:: WHAT IS EXPECTED ::
Pull out all lines from the listing below in which the word "case" appears.

:: AVAILABLE RECORDS ::
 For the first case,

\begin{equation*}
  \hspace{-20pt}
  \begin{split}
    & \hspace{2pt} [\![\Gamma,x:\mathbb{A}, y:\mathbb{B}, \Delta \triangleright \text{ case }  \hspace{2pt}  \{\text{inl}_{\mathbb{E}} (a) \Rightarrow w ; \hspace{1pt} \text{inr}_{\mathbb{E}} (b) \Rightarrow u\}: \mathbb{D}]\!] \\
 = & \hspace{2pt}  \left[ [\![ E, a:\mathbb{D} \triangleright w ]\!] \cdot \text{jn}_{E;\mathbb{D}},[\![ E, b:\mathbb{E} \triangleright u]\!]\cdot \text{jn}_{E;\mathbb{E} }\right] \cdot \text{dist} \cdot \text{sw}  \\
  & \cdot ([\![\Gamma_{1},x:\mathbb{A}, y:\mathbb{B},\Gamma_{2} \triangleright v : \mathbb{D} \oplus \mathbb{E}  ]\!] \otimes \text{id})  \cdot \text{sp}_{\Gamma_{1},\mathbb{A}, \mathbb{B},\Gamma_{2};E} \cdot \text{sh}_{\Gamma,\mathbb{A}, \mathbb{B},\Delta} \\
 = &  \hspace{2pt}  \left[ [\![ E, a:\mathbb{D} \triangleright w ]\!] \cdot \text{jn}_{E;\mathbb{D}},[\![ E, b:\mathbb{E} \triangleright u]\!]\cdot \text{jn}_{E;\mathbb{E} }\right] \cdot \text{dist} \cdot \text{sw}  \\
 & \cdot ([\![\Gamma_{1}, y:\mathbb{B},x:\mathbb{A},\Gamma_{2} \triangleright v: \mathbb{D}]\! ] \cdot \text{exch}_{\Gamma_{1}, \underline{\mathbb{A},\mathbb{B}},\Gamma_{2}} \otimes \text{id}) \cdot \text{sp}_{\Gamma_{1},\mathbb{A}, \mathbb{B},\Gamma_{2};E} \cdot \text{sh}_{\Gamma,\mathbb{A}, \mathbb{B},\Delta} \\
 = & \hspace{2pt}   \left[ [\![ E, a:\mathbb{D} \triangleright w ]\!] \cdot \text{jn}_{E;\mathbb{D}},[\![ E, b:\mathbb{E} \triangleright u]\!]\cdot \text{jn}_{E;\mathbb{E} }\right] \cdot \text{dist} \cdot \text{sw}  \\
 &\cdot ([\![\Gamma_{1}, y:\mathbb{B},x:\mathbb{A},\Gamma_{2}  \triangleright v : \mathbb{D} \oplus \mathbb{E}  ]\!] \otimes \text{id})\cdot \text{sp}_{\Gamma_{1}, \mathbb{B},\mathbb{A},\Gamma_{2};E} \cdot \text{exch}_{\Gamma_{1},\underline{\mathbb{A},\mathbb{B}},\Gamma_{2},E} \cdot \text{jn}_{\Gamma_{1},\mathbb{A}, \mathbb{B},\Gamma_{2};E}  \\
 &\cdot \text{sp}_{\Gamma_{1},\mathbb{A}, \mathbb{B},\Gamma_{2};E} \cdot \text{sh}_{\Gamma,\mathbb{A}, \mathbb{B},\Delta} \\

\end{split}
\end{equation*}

:: ANSWER TO THIS EXERCISE ::
 For the first case,
    & \hspace{2pt} [\![\Gamma,x:\mathbb{A}, y:\mathbb{B}, \Delta \triangleright \text{ case }  \hspace{2pt}  \{\text{inl}_{\mathbb{E}} (a) \Rightarrow w ; \hspace{1pt} \text{inr}_{\mathbb{E}} (b) \Rightarrow u\}: \mathbb{D}]\!] \\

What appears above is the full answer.